Don’t worry.  AIs won’t be replacing you.  Successful organizations that are using or planning to use AI are demanding more staff.  For one, data hygiene and data enrichment are still mostly done by humans.  Secondly, while an AI can analyze and automate, they aren’t capable of building relationships with your potential customers like a human can.  

However, they are invaluable for turning your talented but ordinary reps into the Iron Man of sales— the Jarvis to your Tony Stark.

Superhero of Sales

Here are the cases in which AIs can help power up your sales process:

  • Sales Forecasting: These are systems that predict sales results using historical data.  They predict things like deals/prospects most likely to close and which to target next.  These predictions are dependent on the quality of data fed into them.
  • Expert Recommendations: These are systems that suggest or recommend sales actions. They may advise you on how to price a deal, suggest the next target, or which existing customer is ready for cross-selling or upselling.  The recommendations are based on your goals and insights from data.
  • Lead Scoring & Prioritization: AIs can look at data scientifically and be able to calculate the numbers for lead scoring and prioritization.  Their algorithms can compile historical data about a lead based on their social media activity and interaction with the sales rep.

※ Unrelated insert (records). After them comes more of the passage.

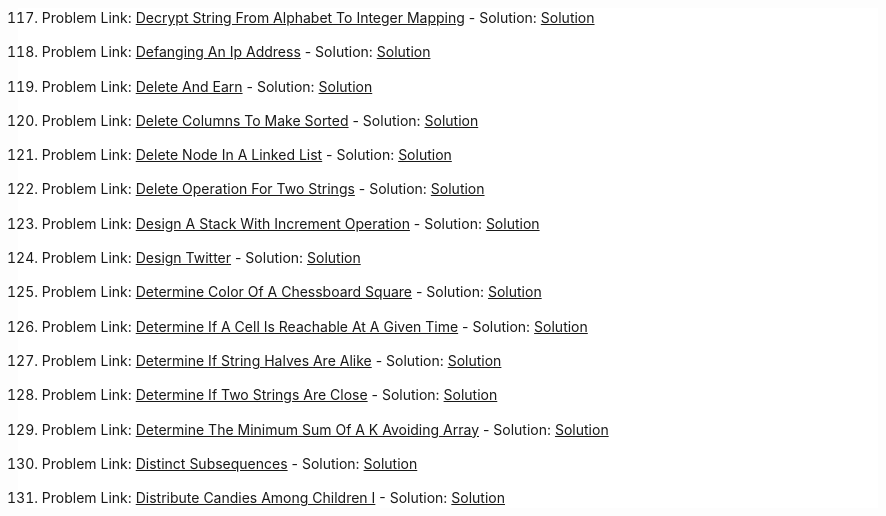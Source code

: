 117.  Problem Link: [Decrypt String From Alphabet To Integer Mapping](https://leetcode.com/problems/decrypt-string-from-alphabet-to-integer-mapping/) - Solution: [Solution](https://github.com/Geoffrey-Anto/leetcode-solutions/tree/main/problems/decrypt_string_from_alphabet_to_integer_mapping)

118.  Problem Link: [Defanging An Ip Address](https://leetcode.com/problems/defanging-an-ip-address/) - Solution: [Solution](https://github.com/Geoffrey-Anto/leetcode-solutions/tree/main/problems/defanging_an_ip_address)

119.  Problem Link: [Delete And Earn](https://leetcode.com/problems/delete-and-earn/) - Solution: [Solution](https://github.com/Geoffrey-Anto/leetcode-solutions/tree/main/problems/delete_and_earn)

120.  Problem Link: [Delete Columns To Make Sorted](https://leetcode.com/problems/delete-columns-to-make-sorted/) - Solution: [Solution](https://github.com/Geoffrey-Anto/leetcode-solutions/tree/main/problems/delete_columns_to_make_sorted)

121.  Problem Link: [Delete Node In A Linked List](https://leetcode.com/problems/delete-node-in-a-linked-list/) - Solution: [Solution](https://github.com/Geoffrey-Anto/leetcode-solutions/tree/main/problems/delete_node_in_a_linked_list)

122.  Problem Link: [Delete Operation For Two Strings](https://leetcode.com/problems/delete-operation-for-two-strings/) - Solution: [Solution](https://github.com/Geoffrey-Anto/leetcode-solutions/tree/main/problems/delete_operation_for_two_strings)

123.  Problem Link: [Design A Stack With Increment Operation](https://leetcode.com/problems/design-a-stack-with-increment-operation/) - Solution: [Solution](https://github.com/Geoffrey-Anto/leetcode-solutions/tree/main/problems/design_a_stack_with_increment_operation)

124.  Problem Link: [Design Twitter](https://leetcode.com/problems/design-twitter/) - Solution: [Solution](https://github.com/Geoffrey-Anto/leetcode-solutions/tree/main/problems/design_twitter)

125.  Problem Link: [Determine Color Of A Chessboard Square](https://leetcode.com/problems/determine-color-of-a-chessboard-square/) - Solution: [Solution](https://github.com/Geoffrey-Anto/leetcode-solutions/tree/main/problems/determine_color_of_a_chessboard_square)

126.  Problem Link: [Determine If A Cell Is Reachable At A Given Time](https://leetcode.com/problems/determine-if-a-cell-is-reachable-at-a-given-time/) - Solution: [Solution](https://github.com/Geoffrey-Anto/leetcode-solutions/tree/main/problems/determine_if_a_cell_is_reachable_at_a_given_time)

127.  Problem Link: [Determine If String Halves Are Alike](https://leetcode.com/problems/determine-if-string-halves-are-alike/) - Solution: [Solution](https://github.com/Geoffrey-Anto/leetcode-solutions/tree/main/problems/determine_if_string_halves_are_alike)

128.  Problem Link: [Determine If Two Strings Are Close](https://leetcode.com/problems/determine-if-two-strings-are-close/) - Solution: [Solution](https://github.com/Geoffrey-Anto/leetcode-solutions/tree/main/problems/determine_if_two_strings_are_close)

129.  Problem Link: [Determine The Minimum Sum Of A K Avoiding Array](https://leetcode.com/problems/determine-the-minimum-sum-of-a-k-avoiding-array/) - Solution: [Solution](https://github.com/Geoffrey-Anto/leetcode-solutions/tree/main/problems/determine_the_minimum_sum_of_a_k-avoiding_array)

130.  Problem Link: [Distinct Subsequences](https://leetcode.com/problems/distinct-subsequences/) - Solution: [Solution](https://github.com/Geoffrey-Anto/leetcode-solutions/tree/main/problems/distinct_subsequences)

131.  Problem Link: [Distribute Candies Among Children I](https://leetcode.com/problems/distribute-candies-among-children-i/) - Solution: [Solution](https://github.com/Geoffrey-Anto/leetcode-solutions/tree/main/problems/distribute_candies_among_children_i)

They use this data to accurately grade opportunities in the pipeline and rank them according to your chances of closing successfully.
  • Sales Automation & Productivity: Systems that replace tedious and time-consuming manual processes with automation.  They will allow you to concentrate more on higher-value tasks by helping you with tasks such as scheduling, assessing your team’s pipeline, or using accurate historical data to help make decisions.

It’s Up To You Now!

B2B buying behaviors have shifted radically in recent years leading up to an uncertain economic period.  Technology is evolving at a rapid pace but not enough qualified people are using them.  Customer expectations are higher because investments have become riskier. 

You’ve felt it too as a buyer yourself.  

Armed with the right knowledge, solid sales & marketing-aligned strategies, leveraging the right tech stack, and outsourcing when needed– you and your team can clear any roadblocks in the pipeline and close deals.  

It’s not going to be easy.  But I know you got this!